我下面有代理 WebSocket 连接的代码:
app.ws("/", async (socket) => {
api = new WebSocket("wss://example.com/?v=2", [], {
headers: {
"Origin": "https://example.com"
}
});
api.on("open", async () => {
api.on("message", async data => socket.send(data.toString()));
socket.on("message", async data => (api.readyState === api.OPEN) && api.send(data));
});
});
但有时我会收到此错误:
C:\Users\admin\project\app.js:64
socket.on("message", async data => (api.readyState === api.OPEN) && api.send(data));
^
TypeError: api.send is not a function
有没有办法在不使用 try catch 块的情况下解决这个问题?如果您能提供帮助,请用示例代码评论解决方案!

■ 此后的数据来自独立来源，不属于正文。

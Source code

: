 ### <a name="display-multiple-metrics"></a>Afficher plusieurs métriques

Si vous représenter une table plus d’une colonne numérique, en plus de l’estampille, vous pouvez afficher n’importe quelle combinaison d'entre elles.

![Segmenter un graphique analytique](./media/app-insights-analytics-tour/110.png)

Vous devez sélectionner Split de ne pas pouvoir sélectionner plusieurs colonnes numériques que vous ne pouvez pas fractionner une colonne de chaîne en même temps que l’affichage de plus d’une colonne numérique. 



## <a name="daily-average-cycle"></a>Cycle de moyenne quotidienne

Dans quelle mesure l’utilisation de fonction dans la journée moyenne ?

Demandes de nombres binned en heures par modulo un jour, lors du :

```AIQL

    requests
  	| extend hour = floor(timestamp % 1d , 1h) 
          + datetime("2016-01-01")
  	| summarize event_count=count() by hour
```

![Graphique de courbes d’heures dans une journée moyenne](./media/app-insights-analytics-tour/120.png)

也许您可以确保 api 对象在尝试通过它发送消息之前已完全初始化并准备就绪。您可以通过在设置 socket.on("message") 处理程序之前检查 WebSocket 连接的就绪状态来完成此操作。像这样的东西应该有效,
app.ws("/", async (socket) => {
let api;
api = new WebSocket(
...
)
// wait for the WebSocket connection to open
await new Promise(resolve => {
api.on("open", resolve)
})
// then once the connection is open, set up the message handlers
api.on("message", data => {
socket.send(data.toString())
})
socket.on("message", data => {
if (api.readyState === api.OPEN) {
api.send(data);
} else {
// handle the case where the WebSocket connection is not open
console.error("WebSocket connection is not open.")
}
})
})